DATA PROVIDED:
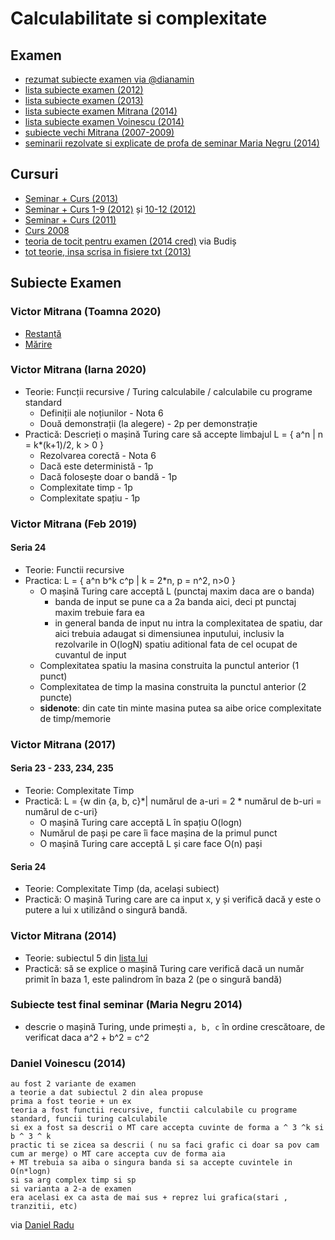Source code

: # Calculabilitate si complexitate

## Examen

- [rezumat subiecte examen via @dianamin](https://drive.google.com/drive/folders/0B7PBRdEr5pqnZHN6anpmSEZEZGc)
- [lista subiecte examen (2012)](https://www.dropbox.com/s/9sh5daew5bxn63e/Calculabilitate%20si%20Complexitate%20-%20Lista%20Subiecte%20ianuarie%202012.pdf?dl=0)
- [lista subiecte examen (2013)](https://www.dropbox.com/s/ainarm3xablhi9l/CC%20subiecte%20teorie.txt?dl=0)
- [lista subiecte examen Mitrana (2014)](https://www.dropbox.com/s/vn91d9yp2m7qhsi/lista_subiecte_2014.txt?dl=0)
- [lista subiecte examen Voinescu (2014)](https://plus.google.com/photos/110111587079191484355/albums/6106395225339359665?authkey=CJbTiICI-qL5KA)
- [subiecte vechi Mitrana (2007-2009)](http://fmi.is-a-geek.net/index.php/Calculabilitate_si_complexitate_(Victor_Mitrana))
- [seminarii rezolvate si explicate de profa de seminar Maria Negru (2014)](https://www.dropbox.com/s/kqks970v7clpo0s/C%26C%20-%20explicatii%20exercitii%20%28seminarele%201-5%29.pdf?dl=0)

## Cursuri
- [Seminar + Curs (2013)](https://www.dropbox.com/s/bub3dlcf8kz5xkv/cc.zip?dl=0)
- [Seminar + Curs 1-9 (2012)](https://www.dropbox.com/s/dgfj256eyqw8zw7/CC%20-%20curs%26sem%201-9.pdf?dl=0) și [10-12 (2012)](https://www.dropbox.com/s/i0ujud7kz4dj8f3/CC%20-%20Curs%2010-12.pdf?dl=0)
- [Seminar + Curs (2011)](https://github.com/aliasbind/Sesiune/tree/master/an2/sem1/CC)
- [Curs 2008](https://www.dropbox.com/sh/nil9fllldfc1rln/AACPaV0R49kuMyRtQYkQyYYza?dl=0)
- [teoria de tocit pentru examen (2014 cred)](https://www.dropbox.com/s/9ve437rxiiryk7v/CC.pdf?dl=0) via Budiș
- [tot teorie, insa scrisa in fisiere txt (2013)](https://www.dropbox.com/sh/sp282a3cvyy65lb/AADRBPoUrqNdR9Q_C5V6E1AWa?dl=0)

## Subiecte Examen

### Victor Mitrana (Toamna 2020)
* [Restanță](https://drive.google.com/file/d/1_14D02IZGtgVXHqalr6jq2cXQ8X9mB12/view?usp=sharing)
* [Mărire](https://drive.google.com/file/d/1Im68IU4zNePDW4so11rUaUXKkFnE4uTk/view?usp=sharing)

### Victor Mitrana (Iarna 2020)
* Teorie: Funcții recursive / Turing calculabile / calculabile cu programe standard
  * Definiții ale noțiunilor - Nota 6
  * Două demonstrații (la alegere) - 2p per demonstrație
* Practică: Descrieți o mașină Turing care să accepte limbajul
   L = { a^n | n = k*(k+1)/2, k > 0 }
  * Rezolvarea corectă - Nota 6
  * Dacă este deterministă - 1p
  * Dacă folosește doar o bandă - 1p
  * Complexitate timp - 1p
  * Complexitate spațiu - 1p

### Victor Mitrana (Feb 2019)
#### Seria 24
* Teorie: Functii recursive
* Practica: L = { a^n b^k c^p | k = 2*n, p = n^2, n>0 }
  * O mașină Turing care acceptă L (punctaj maxim daca are o banda)
    * banda de input se pune ca a 2a banda aici, deci pt punctaj maxim trebuie fara ea
    * in general banda de input nu intra la complexitatea de spatiu, dar aici trebuia adaugat si dimensiunea inputului, inclusiv la rezolvarile in O(logN) spatiu aditional fata de cel ocupat de cuvantul de input
  * Complexitatea spatiu la masina construita la punctul anterior (1 punct)
  * Complexitatea de timp la masina construita la punctul anterior (2 puncte)
  * **sidenote**: din cate tin minte masina putea sa aibe orice complexitate de timp/memorie

### Victor Mitrana (2017)
#### Seria 23 - 233, 234, 235
* Teorie: Complexitate Timp
* Practică:  L = {w din {a, b, c}*| numărul de a-uri = 2 * numărul de b-uri = numărul de c-uri}
  * O mașină Turing care acceptă L în spațiu O(logn)
  * Numărul de pași pe care îi face mașina de la primul punct
  * O mașină Turing care acceptă L și care face O(n) pași

#### Seria 24
* Teorie: Complexitate Timp (da, același subiect)
* Practică:  O mașină Turing care are ca input x, y și verifică dacă y este o putere a lui x utilizând o singură bandă.

### Victor Mitrana (2014)

* Teorie: subiectul 5 din [lista lui](https://www.dropbox.com/s/vn91d9yp2m7qhsi/lista_subiecte_2014.txt?dl=0)
* Practică: să se explice o mașină Turing care verifică dacă un număr primit în baza 1, este palindrom în baza 2 (pe o singură bandă)

### Subiecte test final seminar (Maria Negru 2014)

* descrie o mașină Turing,  unde primești `a, b, c` în ordine crescătoare, de verificat daca a^2 + b^2 = c^2

### Daniel Voinescu (2014)

```
au fost 2 variante de examen
a teorie a dat subiectul 2 din alea propuse
prima a fost teorie + un ex
teoria a fost functii recursive, functii calculabile cu programe standard, funcii turing calculabile
si ex a fost sa descrii o MT care accepta cuvinte de forma a ^ 3 ^k si b ^ 3 ^ k
practic ti se zicea sa descrii ( nu sa faci grafic ci doar sa pov cam cum ar merge) o MT care accepta cuv de forma aia
+ MT trebuia sa aiba o singura banda si sa accepte cuvintele in O(n*logn)
si sa arg complex timp si sp
si varianta a 2-a de examen
era acelasi ex ca asta de mai sus + reprez lui grafica(stari , tranzitii, etc)
```
via [Daniel Radu](https://github.com/TwoOfDiamonds)
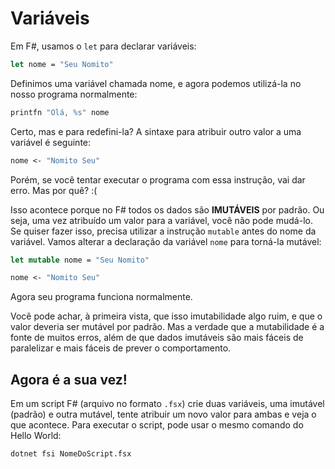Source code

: # Variáveis

Em F#, usamos o `let` para declarar variáveis:

```fs
let nome = "Seu Nomito"
```

Definimos uma variável chamada nome, e agora podemos utilizá-la no nosso programa normalmente:

```fs
printfn "Olá, %s" nome
```

Certo, mas e para redefini-la? A sintaxe para atribuir outro valor a uma variável é seguinte:

```fs
nome <- "Nomito Seu"
```

Porém, se você tentar executar o programa com essa instrução, vai dar erro. Mas por quê? :(

Isso acontece porque no F# todos os dados são **IMUTÁVEIS** por padrão. Ou seja, uma vez atribuído um valor para a
variável, você não pode mudá-lo. Se quiser fazer isso, precisa utilizar a instrução `mutable` antes do nome da variável.
Vamos alterar a declaração da variável `nome` para torná-la mutável:

```fs
let mutable nome = "Seu Nomito"

nome <- "Nomito Seu"
```

Agora seu programa funciona normalmente.

Você pode achar, à primeira vista, que isso imutabilidade algo ruim, e que o valor deveria ser mutável por padrão. Mas a
verdade que a mutabilidade é a fonte de muitos erros, além de que dados imutáveis são mais fáceis de paralelizar e mais
fáceis de prever o comportamento.

## Agora é a sua vez!

Em um script F# (arquivo no formato `.fsx`) crie duas variáveis, uma imutável (padrão) e outra mutável, tente atribuir
um novo valor para ambas e veja o que acontece. Para executar o script, pode usar o mesmo comando do Hello World:

```
dotnet fsi NomeDoScript.fsx
```

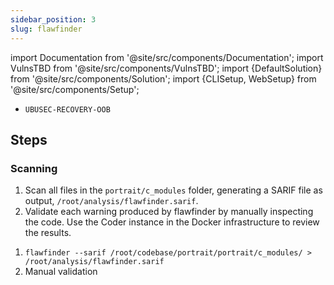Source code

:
 ```yaml
---
sidebar_position: 3
slug: flawfinder
---
```


import Documentation from '@site/src/components/Documentation';
import VulnsTBD from '@site/src/components/VulnsTBD';
import {DefaultSolution} from '@site/src/components/Solution';
import {CLISetup, WebSetup} from '@site/src/components/Setup';

<VulnsTBD>

- `UBUSEC-RECOVERY-OOB`

</VulnsTBD>

<CLISetup software="flawfinder" profile="static-analysis" container="static-analysers"/>

<WebSetup software="Coder" profile="static-analysis" link="http://127.0.0.1:8002" credentials="oss-fortress"/>

<Documentation software="flawfinder" link="https://github.com/david-a-wheeler/flawfinder#readme"/>

## Steps

### Scanning

1. Scan all files in the `portrait/c_modules` folder, generating a SARIF file as output, `/root/analysis/flawfinder.sarif`.
2. Validate each warning produced by flawfinder by manually inspecting the code. Use the Coder instance in the Docker infrastructure to review the results.

<DefaultSolution>

1. `flawfinder --sarif /root/codebase/portrait/portrait/c_modules/ > /root/analysis/flawfinder.sarif`
2. Manual validation

</DefaultSolution>
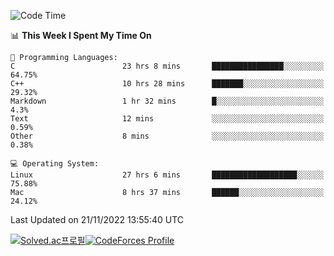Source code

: 
<!--START_SECTION:waka-->
![Code Time](http://img.shields.io/badge/Code%20Time-2%2C131%20hrs%207%20mins-blue)

📊 **This Week I Spent My Time On** 

```text
💬 Programming Languages: 
C                        23 hrs 8 mins       ████████████████░░░░░░░░░   64.75% 
C++                      10 hrs 28 mins      ███████░░░░░░░░░░░░░░░░░░   29.32% 
Markdown                 1 hr 32 mins        █░░░░░░░░░░░░░░░░░░░░░░░░   4.3% 
Text                     12 mins             ░░░░░░░░░░░░░░░░░░░░░░░░░   0.59% 
Other                    8 mins              ░░░░░░░░░░░░░░░░░░░░░░░░░   0.38%

💻 Operating System: 
Linux                    27 hrs 6 mins       ███████████████████░░░░░░   75.88% 
Mac                      8 hrs 37 mins       ██████░░░░░░░░░░░░░░░░░░░   24.12%

```


 Last Updated on 21/11/2022 13:55:40 UTC
<!--END_SECTION:waka-->
[![Solved.ac프로필](http://mazassumnida.wtf/api/generate_badge?boj=hckim96)](https://solved.ac/hckim96)[![CodeForces Profile](https://cf.leed.at?id=hckim96)](https://codeforces.com/profile/hckim96)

EXERCISE PROMPT: Nothing but the lines above from the one containing "import VulnsTBD from" through the one containing "</VulnsTBD>" should appear in the answer, each repeated exactly.

SOLUTION:
import VulnsTBD from '@site/src/components/VulnsTBD';
import {DefaultSolution} from '@site/src/components/Solution';
import {CLISetup, WebSetup} from '@site/src/components/Setup';

<VulnsTBD>

- `UBUSEC-RECOVERY-OOB`

</VulnsTBD>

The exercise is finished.